[Entries provided]

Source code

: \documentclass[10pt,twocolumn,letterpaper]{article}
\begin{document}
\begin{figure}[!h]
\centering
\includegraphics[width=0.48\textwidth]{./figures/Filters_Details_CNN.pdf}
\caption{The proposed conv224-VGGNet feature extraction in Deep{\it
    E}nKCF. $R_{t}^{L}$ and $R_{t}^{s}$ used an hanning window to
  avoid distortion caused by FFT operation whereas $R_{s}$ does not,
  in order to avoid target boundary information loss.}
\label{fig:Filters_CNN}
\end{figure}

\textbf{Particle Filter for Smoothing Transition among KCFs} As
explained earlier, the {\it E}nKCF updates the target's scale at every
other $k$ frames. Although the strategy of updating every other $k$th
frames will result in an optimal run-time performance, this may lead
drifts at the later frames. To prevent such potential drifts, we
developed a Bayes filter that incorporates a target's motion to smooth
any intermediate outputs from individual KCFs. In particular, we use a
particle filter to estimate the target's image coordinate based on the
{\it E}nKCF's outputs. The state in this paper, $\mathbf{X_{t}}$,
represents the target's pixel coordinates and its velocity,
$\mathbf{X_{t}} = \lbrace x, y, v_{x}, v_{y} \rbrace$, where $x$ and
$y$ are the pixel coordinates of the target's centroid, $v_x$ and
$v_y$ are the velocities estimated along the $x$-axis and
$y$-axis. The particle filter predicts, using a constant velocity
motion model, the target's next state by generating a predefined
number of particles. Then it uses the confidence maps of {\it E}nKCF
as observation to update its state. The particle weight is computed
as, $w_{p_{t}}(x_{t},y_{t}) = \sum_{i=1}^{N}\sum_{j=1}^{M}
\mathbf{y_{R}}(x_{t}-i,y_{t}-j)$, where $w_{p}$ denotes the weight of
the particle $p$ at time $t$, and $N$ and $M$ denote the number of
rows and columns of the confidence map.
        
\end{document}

[/Entries provided]
[Entries provided]

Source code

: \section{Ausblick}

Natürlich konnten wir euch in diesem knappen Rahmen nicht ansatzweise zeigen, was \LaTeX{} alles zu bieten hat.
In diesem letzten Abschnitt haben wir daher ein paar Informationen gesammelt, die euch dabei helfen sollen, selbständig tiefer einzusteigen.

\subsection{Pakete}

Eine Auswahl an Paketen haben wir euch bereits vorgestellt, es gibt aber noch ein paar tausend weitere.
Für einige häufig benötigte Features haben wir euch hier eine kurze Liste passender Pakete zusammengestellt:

[/Entries provided]

▸ Work to be completed
Check each line above for the word "axis", and give only the number of lines that contain it.

▸ Exercise result
2